Tofacitinib effective as induction, maintenance therapy for ulcerative colitis
A twice-daily oral dose of tofacitinib resulted in higher remission rates compared with placebo in patients with moderate-to-severe ulcerative colitis (UC), with efficacy maintained at 52 weeks, according to the results of three phase III, multicentre, double-blind trials.
Subjects in the OCTAVE Induction 1 and 2* trials (n=598 and 541, respectively) were adults aged ≥18 years with moderate to severely active UC with inadequate response to conventional or tumour necrosis factor antagonist therapy who were randomized to tofacitinib (10 mg twice/day, n=476 and 429, respectively) or placebo (n=122 and 112, respectively) as induction therapy for 8 weeks. [N Engl J Med 2017;376:1723-1736]
Patients who had clinical responses during the induction trials (≥3 point total Mayo score and ≥30 percent decrease from baseline and ≥1 point decrease in rectal bleeding subscore/absolute rectal bleeding subscore of 0 or 1) were eligible for the OCTAVE Sustain** trial (n=593) and were randomized to tofacitinib (5 mg [n=198] or 10 mg [n=197] twice/day) or placebo (n=198) for 52 weeks as maintenance therapy.
At 8 weeks, more patients on tofacitinib in the Induction 1 trial were in remission (total Mayo score ≤2, no subscore >1, rectal bleeding subscore=0) compared with placebo (18.5 percent vs 8.2 percent; p=0.007). Similar results were observed in the Induction 2 trial (16.6 percent vs 3.6 percent of patients on tofacitinib and placebo, respectively; p<0.001).
In the Sustain trial, 34.3 and 40.6 percent of patients on tofacitinib 5 mg and 10 mg, respectively, were in remission compared with 11.1 percent of patients on placebo (p<0.001 for both doses compared with placebo) at 52 weeks. In patients already in remission at Sustain trial entry, sustained and glucocorticoid-free remission was also higher in patients on tofacitinib (35.4 and 47.3 percent in patients on 5 mg and 10 mg tofacitinib, respectively) compared with placebo (5.1 percent; p<0.001 for both comparisons).

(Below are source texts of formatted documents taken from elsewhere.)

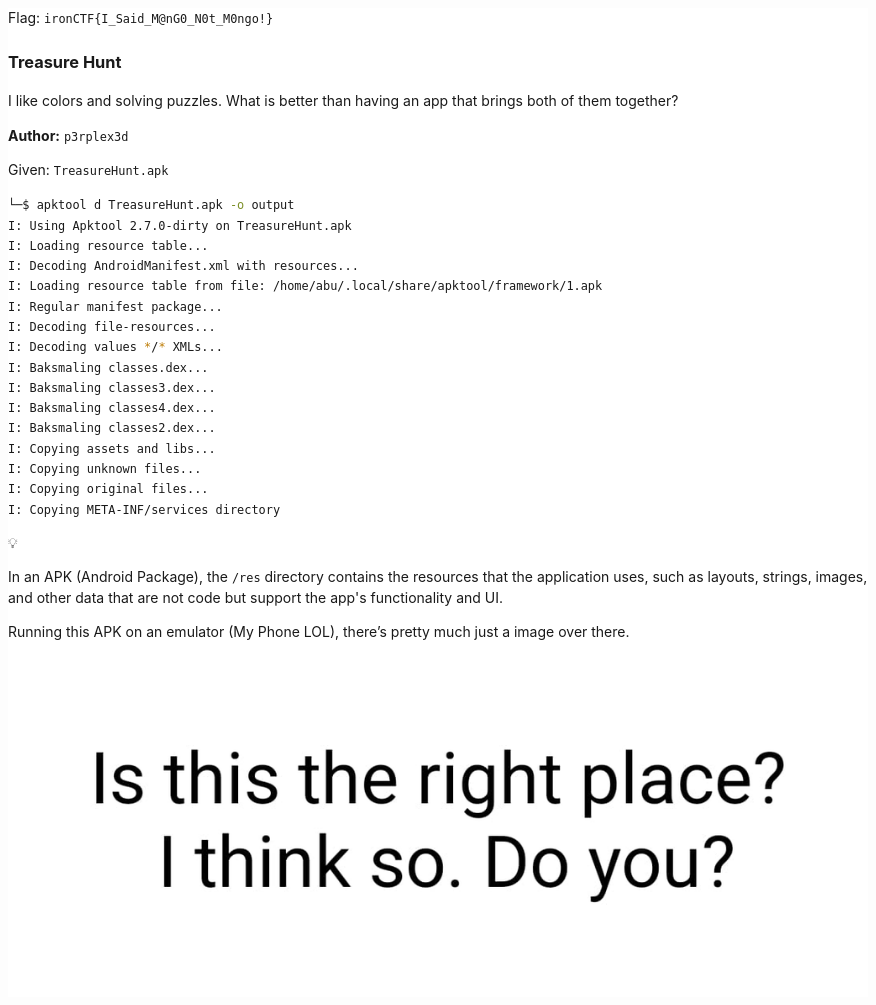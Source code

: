 Flag: `ironCTF{I_Said_M@nG0_N0t_M0ngo!}`

### **Treasure Hunt**

I like colors and solving puzzles. What is better than having an app that brings both of them together?

**Author:** `p3rplex3d`

Given: `TreasureHunt.apk`

```bash
└─$ apktool d TreasureHunt.apk -o output
I: Using Apktool 2.7.0-dirty on TreasureHunt.apk
I: Loading resource table...
I: Decoding AndroidManifest.xml with resources...
I: Loading resource table from file: /home/abu/.local/share/apktool/framework/1.apk
I: Regular manifest package...
I: Decoding file-resources...
I: Decoding values */* XMLs...
I: Baksmaling classes.dex...
I: Baksmaling classes3.dex...
I: Baksmaling classes4.dex...
I: Baksmaling classes2.dex...
I: Copying assets and libs...
I: Copying unknown files...
I: Copying original files...
I: Copying META-INF/services directory
```

<aside>
💡

In an APK (Android Package), the `/res` directory contains the resources that the application uses, such as layouts, strings, images, and other data that are not code but support the app's functionality and UI.

</aside>

Running this APK on an emulator (My Phone LOL), there’s pretty much just a image over there.

![11](./11.png)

In the Induction 1 trial, 3.4 percent of patients on tofacitinib reported severe adverse events compared with 4.1 percent on placebo, while in the Induction 2 trial, 4.2 and 8.0 percent of patients on tofacitinib and placebo, respectively, reported severe adverse events. In the Sustain trial, the proportion of patients with severe adverse events was comparable between groups (5.1, 5.6, and 6.6 percent of patients on tofacitinib 5 mg, 10 mg, and placebo, respectively).

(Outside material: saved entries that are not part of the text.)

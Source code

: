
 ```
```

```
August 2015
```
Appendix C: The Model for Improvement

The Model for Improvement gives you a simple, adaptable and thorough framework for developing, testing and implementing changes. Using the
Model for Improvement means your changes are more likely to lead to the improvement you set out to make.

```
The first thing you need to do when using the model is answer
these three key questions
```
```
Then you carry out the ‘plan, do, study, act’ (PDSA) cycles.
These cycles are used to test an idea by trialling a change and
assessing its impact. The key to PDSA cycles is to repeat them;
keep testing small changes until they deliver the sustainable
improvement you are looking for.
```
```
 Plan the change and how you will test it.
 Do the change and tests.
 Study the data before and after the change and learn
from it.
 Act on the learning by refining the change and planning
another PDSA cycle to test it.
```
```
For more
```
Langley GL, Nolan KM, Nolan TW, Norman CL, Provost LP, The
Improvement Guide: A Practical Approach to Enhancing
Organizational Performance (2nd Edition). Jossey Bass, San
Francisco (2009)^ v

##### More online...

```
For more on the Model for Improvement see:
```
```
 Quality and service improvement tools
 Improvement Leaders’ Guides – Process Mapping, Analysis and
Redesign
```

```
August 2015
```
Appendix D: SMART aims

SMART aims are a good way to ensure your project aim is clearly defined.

Treatment discontinuation due to adverse events was also comparable between groups in the Induction 1 and 2 trials, and higher in the group on placebo in the Sustain trial.
Seven patients on tofacitinib in the Induction 1 and 2 trials had serious infections compared with none in the placebo group, while in the Sustain trial, the rates of serious infection were comparable between groups (two, one, and two patients on tofacitinib 5 mg, 10 mg, and placebo, respectively).
Herpes zoster infection was more common in the tofacitinib groups in the Induction 1 and 2 trials (five and one, respectively) and in the Sustain trial (three and 10 patients on tofacitinib 5 mg and 10 mg, respectively vs one on placebo).
There were five cases of nonmelanoma skin cancer among patients on tofacitinib and one in a patient on placebo across the three trials.
The researchers acknowledged that the short follow-up duration in the Induction trials posed a limitation. However, an ongoing extension trial may help determine the long-term safety of tofacitinib.
“As compared with placebo, tofacitinib treatment was associated with increased levels of [HDL] and [LDL] cholesterol, more overall infections, and more cases of herpes zoster infection, so the benefit of this therapy comes at a price,” said Dr Sonia Friedman from Harvard Medical School, Boston, Massachusetts, US, in an editorial. [N Engl J Med 2017;376:1792-1793]
“[T]ofacitinib is a new class of therapy that has efficacy,” she said. “Still, on the basis of these results, is tofacitinib a game-changing therapy? Does tofacitinib ... cause side effects that limit its usefulness in patients with [UC]?” she questioned, stating that its role as an essential therapy will only be established in future trials.